Joey Logano (+120) over Chase Elliott (-150)
Logano and Elliott have similar marks when it comes to starting position (2 vs. 3), single-lap speed (21 vs. 25), and 10-lap speed (6 vs. 7), but Logano has the vastly superior track history. Over the last eight Richmond races, no driver has an average finish higher than Logano at 4.8, and Elliott’s finishing mark of 16.2 isn’t close. At Richmond, Logano has the better driver rating (104.3 vs. 77.3), average running position (9.7 vs. 16.6), and quality pass percentage (62.1 vs. 38.1). Considering that Logano has the edge in literally every metric, there’s no way he should be the underdog in this matchup. Logano has a projected finish of 8.21 in the RotoViz model; Elliott, 11.71.
Ryan Newman (+115) over Alex Bowman (-145)

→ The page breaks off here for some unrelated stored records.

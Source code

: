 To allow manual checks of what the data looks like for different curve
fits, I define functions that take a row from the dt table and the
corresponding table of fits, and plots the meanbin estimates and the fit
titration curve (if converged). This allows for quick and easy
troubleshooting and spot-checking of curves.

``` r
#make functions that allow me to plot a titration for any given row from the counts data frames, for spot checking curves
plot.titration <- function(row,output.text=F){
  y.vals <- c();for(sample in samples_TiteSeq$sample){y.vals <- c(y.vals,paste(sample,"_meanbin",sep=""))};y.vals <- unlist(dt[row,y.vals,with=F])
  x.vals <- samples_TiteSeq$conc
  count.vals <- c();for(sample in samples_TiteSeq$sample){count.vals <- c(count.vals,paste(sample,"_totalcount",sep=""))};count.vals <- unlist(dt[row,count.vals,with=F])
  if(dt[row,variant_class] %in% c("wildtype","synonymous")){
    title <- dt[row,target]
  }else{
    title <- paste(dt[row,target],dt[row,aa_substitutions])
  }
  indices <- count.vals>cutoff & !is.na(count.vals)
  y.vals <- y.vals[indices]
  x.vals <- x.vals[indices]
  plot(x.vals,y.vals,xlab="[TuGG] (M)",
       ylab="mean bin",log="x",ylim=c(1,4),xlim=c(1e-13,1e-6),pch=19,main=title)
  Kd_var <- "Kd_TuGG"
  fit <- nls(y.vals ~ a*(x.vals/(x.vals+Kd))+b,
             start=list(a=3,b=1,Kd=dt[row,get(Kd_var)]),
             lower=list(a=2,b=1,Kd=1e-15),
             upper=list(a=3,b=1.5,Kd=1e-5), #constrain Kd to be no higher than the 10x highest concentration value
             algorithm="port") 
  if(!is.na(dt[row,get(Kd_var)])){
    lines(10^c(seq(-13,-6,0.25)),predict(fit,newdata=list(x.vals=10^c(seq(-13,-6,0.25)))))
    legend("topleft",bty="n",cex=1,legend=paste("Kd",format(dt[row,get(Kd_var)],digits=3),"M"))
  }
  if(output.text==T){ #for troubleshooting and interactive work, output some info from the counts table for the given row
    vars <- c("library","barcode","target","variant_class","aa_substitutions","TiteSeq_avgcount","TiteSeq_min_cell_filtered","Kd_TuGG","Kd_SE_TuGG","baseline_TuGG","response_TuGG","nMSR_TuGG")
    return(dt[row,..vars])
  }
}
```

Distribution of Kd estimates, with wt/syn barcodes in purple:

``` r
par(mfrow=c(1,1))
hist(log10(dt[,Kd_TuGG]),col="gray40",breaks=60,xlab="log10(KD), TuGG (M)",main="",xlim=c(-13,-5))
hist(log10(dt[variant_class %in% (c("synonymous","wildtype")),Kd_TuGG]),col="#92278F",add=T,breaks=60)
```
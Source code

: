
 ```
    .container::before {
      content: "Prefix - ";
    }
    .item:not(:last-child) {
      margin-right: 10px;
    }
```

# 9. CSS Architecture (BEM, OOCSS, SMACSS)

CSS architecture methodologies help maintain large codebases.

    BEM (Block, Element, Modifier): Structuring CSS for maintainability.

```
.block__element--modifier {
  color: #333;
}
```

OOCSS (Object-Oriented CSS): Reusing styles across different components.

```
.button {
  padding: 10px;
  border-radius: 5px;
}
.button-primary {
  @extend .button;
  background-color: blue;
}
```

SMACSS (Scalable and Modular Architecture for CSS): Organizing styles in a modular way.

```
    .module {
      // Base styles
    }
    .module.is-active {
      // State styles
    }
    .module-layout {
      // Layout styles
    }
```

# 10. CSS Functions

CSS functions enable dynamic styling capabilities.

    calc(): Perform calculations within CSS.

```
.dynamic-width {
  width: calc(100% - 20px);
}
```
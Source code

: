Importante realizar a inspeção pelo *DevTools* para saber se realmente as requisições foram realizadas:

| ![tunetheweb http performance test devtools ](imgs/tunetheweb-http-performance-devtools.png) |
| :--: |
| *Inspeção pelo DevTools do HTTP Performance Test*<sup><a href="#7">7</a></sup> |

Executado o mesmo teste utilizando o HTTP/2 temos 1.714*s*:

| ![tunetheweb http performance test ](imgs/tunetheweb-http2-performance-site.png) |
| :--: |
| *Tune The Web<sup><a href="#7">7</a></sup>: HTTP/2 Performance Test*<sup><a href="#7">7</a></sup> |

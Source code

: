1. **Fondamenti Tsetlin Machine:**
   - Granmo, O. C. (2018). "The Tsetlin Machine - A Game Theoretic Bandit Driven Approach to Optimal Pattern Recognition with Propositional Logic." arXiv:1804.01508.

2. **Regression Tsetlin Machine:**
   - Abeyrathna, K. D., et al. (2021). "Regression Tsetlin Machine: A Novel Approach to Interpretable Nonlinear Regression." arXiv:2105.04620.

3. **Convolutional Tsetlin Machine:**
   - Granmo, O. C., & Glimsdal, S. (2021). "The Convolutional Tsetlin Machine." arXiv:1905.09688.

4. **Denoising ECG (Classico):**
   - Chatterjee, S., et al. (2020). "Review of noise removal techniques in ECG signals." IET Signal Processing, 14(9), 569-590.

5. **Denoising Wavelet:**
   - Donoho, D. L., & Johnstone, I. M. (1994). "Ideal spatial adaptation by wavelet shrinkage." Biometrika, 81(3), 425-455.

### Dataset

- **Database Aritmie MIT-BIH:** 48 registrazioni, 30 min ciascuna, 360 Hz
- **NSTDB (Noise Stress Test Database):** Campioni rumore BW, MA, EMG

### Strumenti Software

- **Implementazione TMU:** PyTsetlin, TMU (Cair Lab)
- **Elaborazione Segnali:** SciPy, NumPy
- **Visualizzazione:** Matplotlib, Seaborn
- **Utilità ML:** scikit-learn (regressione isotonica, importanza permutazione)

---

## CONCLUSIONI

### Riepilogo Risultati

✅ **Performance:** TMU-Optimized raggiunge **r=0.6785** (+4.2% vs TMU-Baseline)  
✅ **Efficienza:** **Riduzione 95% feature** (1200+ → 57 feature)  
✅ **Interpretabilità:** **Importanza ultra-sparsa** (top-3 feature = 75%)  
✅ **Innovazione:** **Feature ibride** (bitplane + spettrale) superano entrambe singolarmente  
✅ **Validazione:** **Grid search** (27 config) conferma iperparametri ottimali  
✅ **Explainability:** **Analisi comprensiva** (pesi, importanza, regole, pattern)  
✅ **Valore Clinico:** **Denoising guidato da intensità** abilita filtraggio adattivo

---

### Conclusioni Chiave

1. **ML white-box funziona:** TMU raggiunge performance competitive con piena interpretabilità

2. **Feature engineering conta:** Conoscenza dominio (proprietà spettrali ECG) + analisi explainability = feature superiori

Bowman has a slight edge in starting position (11 vs. 14) and single-lap speed (7 vs. 17), but Newman has been so much better at Richmond over the past eight races, besting Bowman in finishing position (14.5 vs. 34.5), driver rating (80.0 vs. 37.9), running position (15.2 vs. 35.0), and quality pass percentage (46.6 vs. 0.0). Yep, 0.0%. Bowman clearly has better equipment now as a member of Hendrick Motorsports than he had early in his career with BK Racing and Tommy Baldwin Racing, but even so this year Newman and Bowman have been neck and neck at short flat tracks with running positions of 15.0, and Newman easily has the superior quality pass percentage (62.7 vs. 38.0). Newman in the RotoViz model has a projected finish of 13.62; Bowman, 16.69.